# Q-1. (A)Your broker offers to

Q-1. (A)Your broker offers to sell you some shares of Bahnsen & Co. common stock that
paid a dividend of \$3.5 yesterday. Bahnsen’s dividend is expected to grow at 10%, 12%
and 18% per year for the next 3 years respectively. If you buy the stock, you plan to
hold it for 3 years and then sell it. Bahnsen’s beta is β = 1.8, risk free rate is RF = 6.5%
and risk-premium on market is RPM = 7%.
i. Find the expected dividend for each of the next 3 years.
ii. Given that the first dividend payment will occur 1 year from now, find the present
value of the dividend stream and then sum these PVs.
iii. You expect the price of the stock 3 years from now to be \$65.00. Discounted at a
required rate of return, what is the present value of this expected future stock price?

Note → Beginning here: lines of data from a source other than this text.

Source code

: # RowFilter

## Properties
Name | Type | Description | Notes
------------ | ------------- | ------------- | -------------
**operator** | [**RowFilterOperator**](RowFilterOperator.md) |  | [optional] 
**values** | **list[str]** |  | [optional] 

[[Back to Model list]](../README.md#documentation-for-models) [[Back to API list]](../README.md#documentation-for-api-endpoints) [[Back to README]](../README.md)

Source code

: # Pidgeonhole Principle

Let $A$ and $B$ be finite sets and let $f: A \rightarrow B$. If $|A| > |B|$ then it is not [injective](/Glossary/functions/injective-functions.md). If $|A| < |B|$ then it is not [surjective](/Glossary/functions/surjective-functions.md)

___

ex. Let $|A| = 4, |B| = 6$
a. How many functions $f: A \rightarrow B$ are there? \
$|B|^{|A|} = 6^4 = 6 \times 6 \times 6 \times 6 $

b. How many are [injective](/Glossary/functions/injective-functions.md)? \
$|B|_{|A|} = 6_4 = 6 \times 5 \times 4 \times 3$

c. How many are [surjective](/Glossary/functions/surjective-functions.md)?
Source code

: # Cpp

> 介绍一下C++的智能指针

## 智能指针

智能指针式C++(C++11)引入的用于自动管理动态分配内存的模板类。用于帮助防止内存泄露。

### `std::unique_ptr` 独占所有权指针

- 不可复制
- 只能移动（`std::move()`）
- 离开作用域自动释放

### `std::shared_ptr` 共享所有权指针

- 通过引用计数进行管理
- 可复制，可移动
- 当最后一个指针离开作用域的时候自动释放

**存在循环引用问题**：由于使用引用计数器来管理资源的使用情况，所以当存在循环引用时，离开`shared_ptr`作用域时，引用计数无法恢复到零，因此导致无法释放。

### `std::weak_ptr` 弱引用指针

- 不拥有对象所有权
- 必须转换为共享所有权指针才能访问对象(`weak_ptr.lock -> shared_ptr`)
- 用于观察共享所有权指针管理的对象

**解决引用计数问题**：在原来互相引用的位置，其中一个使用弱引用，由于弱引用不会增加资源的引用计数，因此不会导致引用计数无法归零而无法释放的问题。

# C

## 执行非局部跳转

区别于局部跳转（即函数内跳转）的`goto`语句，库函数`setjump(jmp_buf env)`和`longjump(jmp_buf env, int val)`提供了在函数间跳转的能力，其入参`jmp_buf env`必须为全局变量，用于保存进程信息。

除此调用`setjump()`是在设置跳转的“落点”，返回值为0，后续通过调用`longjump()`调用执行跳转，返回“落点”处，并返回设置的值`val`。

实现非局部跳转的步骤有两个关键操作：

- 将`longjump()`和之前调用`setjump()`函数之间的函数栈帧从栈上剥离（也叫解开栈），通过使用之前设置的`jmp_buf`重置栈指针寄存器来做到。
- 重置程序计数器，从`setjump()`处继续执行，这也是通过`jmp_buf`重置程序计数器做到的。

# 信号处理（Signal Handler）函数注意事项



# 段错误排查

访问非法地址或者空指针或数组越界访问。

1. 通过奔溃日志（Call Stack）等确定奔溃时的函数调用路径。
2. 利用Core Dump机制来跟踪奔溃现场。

iv. If you plan to buy the stock, hold it for 3 years, and then sell it for \$65.00, what is the
most you should pay for it today?
v. Using constant dividend growth model, calculate the price of this stock today. Assume
that g is 8% and that it is constant.
vi. Is the value of this stock dependent upon how long you plan to hold it? In other words,
if your planned holding period was 2 years or 5 years rather than 3 years, would this
affect the value of the stock today? Explain.